Finnish-South African relations are foreign relations between Finland and South Africa.  Diplomatic relations established May 15, 1949.  A South African legation was established in 1967 and relations were then upgraded to ambassadorial level in March 1991. Finland has an embassy in Pretoria, a general consulate in Johannesburg and a consulate in Cape Town. South Africa is accredited to Finland from its embassy in Stockholm, Sweden.

South Africa supported Finland during the Winter War and supplied 25 Gloster Gauntlets to the Finish air force.

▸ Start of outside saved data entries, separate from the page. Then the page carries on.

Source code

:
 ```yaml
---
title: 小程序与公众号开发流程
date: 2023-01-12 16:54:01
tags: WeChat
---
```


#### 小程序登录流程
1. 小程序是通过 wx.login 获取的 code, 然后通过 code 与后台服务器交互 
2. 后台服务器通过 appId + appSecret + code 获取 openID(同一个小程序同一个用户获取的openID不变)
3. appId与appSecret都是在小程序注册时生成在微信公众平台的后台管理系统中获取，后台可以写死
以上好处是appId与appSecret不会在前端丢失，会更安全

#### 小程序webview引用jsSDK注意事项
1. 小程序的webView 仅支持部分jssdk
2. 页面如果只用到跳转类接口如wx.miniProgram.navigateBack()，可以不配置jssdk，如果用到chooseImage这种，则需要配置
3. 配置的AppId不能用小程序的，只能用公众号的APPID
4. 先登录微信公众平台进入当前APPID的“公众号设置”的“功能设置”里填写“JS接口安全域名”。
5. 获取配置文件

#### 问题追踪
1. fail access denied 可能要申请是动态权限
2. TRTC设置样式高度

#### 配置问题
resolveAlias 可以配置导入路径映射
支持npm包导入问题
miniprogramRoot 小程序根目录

During World War II South Africa, along with other Commonwealth nations, declared war on Finland.

Finland was critical of South Africa's official policy of neutrality following Russia's 2022 invasion of Ukraine and called for South Africa to support Ukraine.

Agreements
In 2008 South Africa and Finland signed a cooperation agreement to support biosciences projects in the Southern African Development Community.

Apartheid
Finland was a strong supporter of the dismantling of Apartheid in South Africa.

Trade
Between 1925 to 1939 Finland was the largest source of imported timber for South Africa.

South Africa exports to Finland fresh and dried fruits, wine, pulp, paper, iron, steel and coal. South Africa imports telecommunication equipment, paper, board products, and machinery from Finland.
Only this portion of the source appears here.